◆ What is being asked: For each line of the data below, copy it if it holds the word "setPositiveButtonText".

◆ Source material:
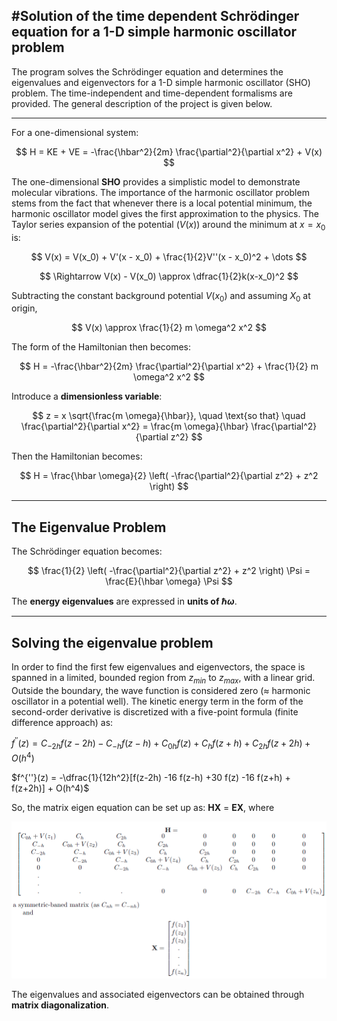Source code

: #Solution of the time dependent Schrödinger equation for a 1-D simple harmonic oscillator problem
-------------------------------------------------------------------------------------------------

The program solves the Schrödinger equation and determines the eigenvalues and eigenvectors for a 1-D simple harmonic oscillator (SHO) problem. The time-independent and time-dependent formalisms are provided. The general description of the project is given below.

---

For a one-dimensional system:

$$
H = KE + VE = -\frac{\hbar^2}{2m} \frac{\partial^2}{\partial x^2} + V(x)
$$

The one-dimensional **SHO** provides a simplistic model to demonstrate molecular vibrations. The importance of the harmonic oscillator problem stems from the fact that whenever there is a local potential minimum, the harmonic oscillator model gives the first approximation to the physics. The Taylor series expansion of the potential $(V(x))$ around the minimum at $x = x_0$ is:


$$
V(x) = V(x_0) + V'(x - x_0) + \frac{1}{2}V''(x - x_0)^2 + \dots
$$

$$
\Rightarrow V(x) - V(x_0) \approx \dfrac{1}{2}k(x-x_0)^2
$$

Subtracting the constant background potential $V(x_0)$ and assuming $X_0$ at origin,

$$
V(x) \approx \frac{1}{2} m \omega^2 x^2
$$

The form of the Hamiltonian then becomes:

$$
H = -\frac{\hbar^2}{2m} \frac{\partial^2}{\partial x^2} + \frac{1}{2} m \omega^2 x^2
$$

Introduce a **dimensionless variable**:

$$
z = x \sqrt{\frac{m \omega}{\hbar}}, \quad \text{so that} \quad \frac{\partial^2}{\partial x^2} = \frac{m \omega}{\hbar} \frac{\partial^2}{\partial z^2}
$$

Then the Hamiltonian becomes:

$$
H = \frac{\hbar \omega}{2} \left( -\frac{\partial^2}{\partial z^2} + z^2 \right)
$$

---

## The Eigenvalue Problem

The Schrödinger equation becomes:

$$
\frac{1}{2} \left( -\frac{\partial^2}{\partial z^2} + z^2 \right) \Psi = \frac{E}{\hbar \omega} \Psi
$$

The **energy eigenvalues** are expressed in **units of $\hbar\omega$**.

---

## Solving the eigenvalue problem
In order to find the first few eigenvalues and eigenvectors, the space is spanned in a limited, bounded region from $z_{min}$ to $z_{max}$, with a linear grid. Outside the boundary, the wave function is considered zero ($\approx$ harmonic oscillator in a potential well). The kinetic energy term in the form of the second-order derivative is discretized with a five-point formula (finite difference approach) as:

$f^{''}(z) = C_{-2h}f(z-2h) - C_{-h}f(z-h) + C_{0h}f(z) + C_hf(z+h) + C_{2h}f(z+2h) + O(h^4)$

$f^{''}(z) = -\dfrac{1}{12h^2}[f(z-2h) -16 f(z-h) +30 f(z) -16 f(z+h) + f(z+2h)] + O(h^4)$

So, the matrix eigen equation can be set up as: **HX** = **EX**, where

![Hamiltonian Matrix](H_mat.png)

The eigenvalues and associated eigenvectors can be obtained through **matrix diagonalization**.
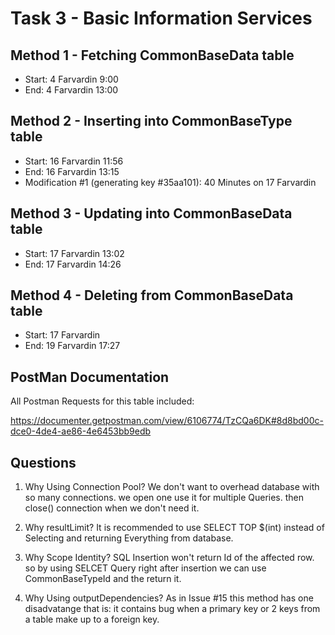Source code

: # Task 3 - Basic Information Services

## Method 1 - Fetching CommonBaseData table
- Start: 4 Farvardin 9:00
- End: 4 Farvardin 13:00


## Method 2 - Inserting into CommonBaseType table
 - Start: 16 Farvardin 11:56
 - End: 16 Farvardin 13:15
 - Modification #1 (generating key #35aa101): 40 Minutes on 17 Farvardin


## Method 3 - Updating into CommonBaseData table
 - Start: 17 Farvardin 13:02
 - End: 17 Farvardin 14:26


## Method 4 - Deleting from CommonBaseData table
 - Start: 17 Farvardin
 - End: 19 Farvardin 17:27

## PostMan Documentation


 All Postman Requests for this table included:

  https://documenter.getpostman.com/view/6106774/TzCQa6DK#8d8bd00c-dce0-4de4-ae86-4e6453bb9edb

 <!-- Postman Collection JSON: -->

 <!-- https://github.com/Re9iNee/Sabkad/blob/master/T02-Creating%20Constant%20Identifiers/docs/SabkadV01.postman_collection.json -->

## Questions

 1. Why Using Connection Pool?
  We don't want to overhead database with so many connections. we open one use it for multiple Queries. then close() connection when we don't need it.
2. Why resultLimit? 
 It is recommended to use SELECT TOP $(int) instead of Selecting and returning Everything from database.

3. Why Scope Identity?
 SQL Insertion won't return Id of the affected row. so by using SELCET Query right after insertion we can use CommonBaseTypeId and the return it.

 4. Why Using outputDependencies? 
 As in Issue #15 this method has one disadvatange that is: it contains bug when a primary key or 2 keys from a table make up to a foreign key.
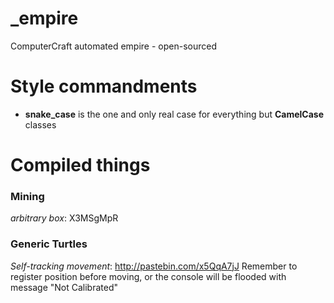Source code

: # _empire
ComputerCraft automated empire - open-sourced

Style commandments
===

- **snake_case** is the one and only real case for everything but **CamelCase** classes

Compiled things
===

### Mining
*arbitrary box*: X3MSgMpR

### Generic Turtles
*Self-tracking movement*: http://pastebin.com/x5QqA7jJ
Remember to register position before moving, or the console will be flooded with message "Not Calibrated"
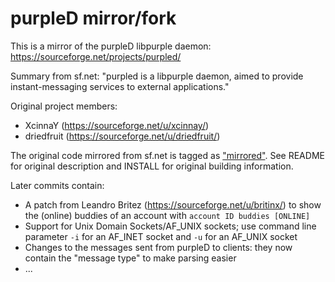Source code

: # purpleD mirror/fork

This is a mirror of the purpleD libpurple daemon:
https://sourceforge.net/projects/purpled/

Summary from sf.net:
"purpled is a libpurple daemon, aimed to provide instant-messaging services to
external applications."

Original project members:
* XcinnaY (https://sourceforge.net/u/xcinnay/)
* driedfruit (https://sourceforge.net/u/driedfruit/)

The original code mirrored from sf.net is tagged as
["mirrored"](https://github.com/hwipl/purpled/releases/tag/mirrored). See
README for original description and INSTALL for original building information.

Later commits contain:
* A patch from Leandro Britez (https://sourceforge.net/u/britinx/) to show the
  (online) buddies of an account with `account ID buddies [ONLINE]`
* Support for Unix Domain Sockets/AF\_UNIX sockets; use command line parameter
  `-i` for an AF\_INET socket and `-u` for an AF\_UNIX socket
* Changes to the messages sent from purpleD to clients: they now contain the
  "message type" to make parsing easier
* ...
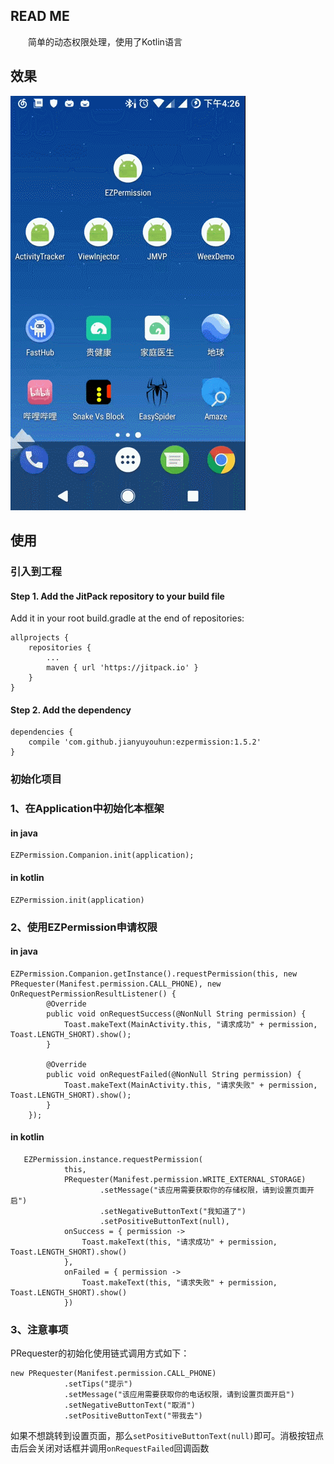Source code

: ## READ ME ##

　　简单的动态权限处理，使用了Kotlin语言

## 效果 ##

<img src="GIF.gif"/>

## 使用 ##

### 引入到工程 ###

#### Step 1. Add the JitPack repository to your build file

Add it in your root build.gradle at the end of repositories:

	allprojects {
		repositories {
			...
			maven { url 'https://jitpack.io' }
		}
	}

#### Step 2. Add the dependency ####

	dependencies {
    	compile 'com.github.jianyuyouhun:ezpermission:1.5.2'
	}

### 初始化项目 ###

### 1、在Application中初始化本框架 ####

#### in java

	EZPermission.Companion.init(application);

#### in kotlin

	EZPermission.init(application)

### 2、使用EZPermission申请权限 ###

#### in java ####

	EZPermission.Companion.getInstance().requestPermission(this, new PRequester(Manifest.permission.CALL_PHONE), new OnRequestPermissionResultListener() {
            @Override
            public void onRequestSuccess(@NonNull String permission) {
                Toast.makeText(MainActivity.this, "请求成功" + permission, Toast.LENGTH_SHORT).show();
            }

            @Override
            public void onRequestFailed(@NonNull String permission) {
                Toast.makeText(MainActivity.this, "请求失败" + permission, Toast.LENGTH_SHORT).show();
            }
        });

#### in kotlin ####

       EZPermission.instance.requestPermission(
                this,
                PRequester(Manifest.permission.WRITE_EXTERNAL_STORAGE)
                        .setMessage("该应用需要获取你的存储权限，请到设置页面开启")
                        .setNegativeButtonText("我知道了")
                        .setPositiveButtonText(null),
                onSuccess = { permission ->
                    Toast.makeText(this, "请求成功" + permission, Toast.LENGTH_SHORT).show()
                },
                onFailed = { permission ->
                    Toast.makeText(this, "请求失败" + permission, Toast.LENGTH_SHORT).show()
                })

### 3、注意事项 ###

PRequester的初始化使用链式调用方式如下：

	new PRequester(Manifest.permission.CALL_PHONE)
                .setTips("提示")
                .setMessage("该应用需要获取你的电话权限，请到设置页面开启")
                .setNegativeButtonText("取消")
                .setPositiveButtonText("带我去")

如果不想跳转到设置页面，那么`setPositiveButtonText(null)`即可。消极按钮点击后会关闭对话框并调用`onRequestFailed`回调函数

◆ Written solution:
                        .setPositiveButtonText(null),
                .setPositiveButtonText("带我去")
如果不想跳转到设置页面，那么`setPositiveButtonText(null)`即可。消极按钮点击后会关闭对话框并调用`onRequestFailed`回调函数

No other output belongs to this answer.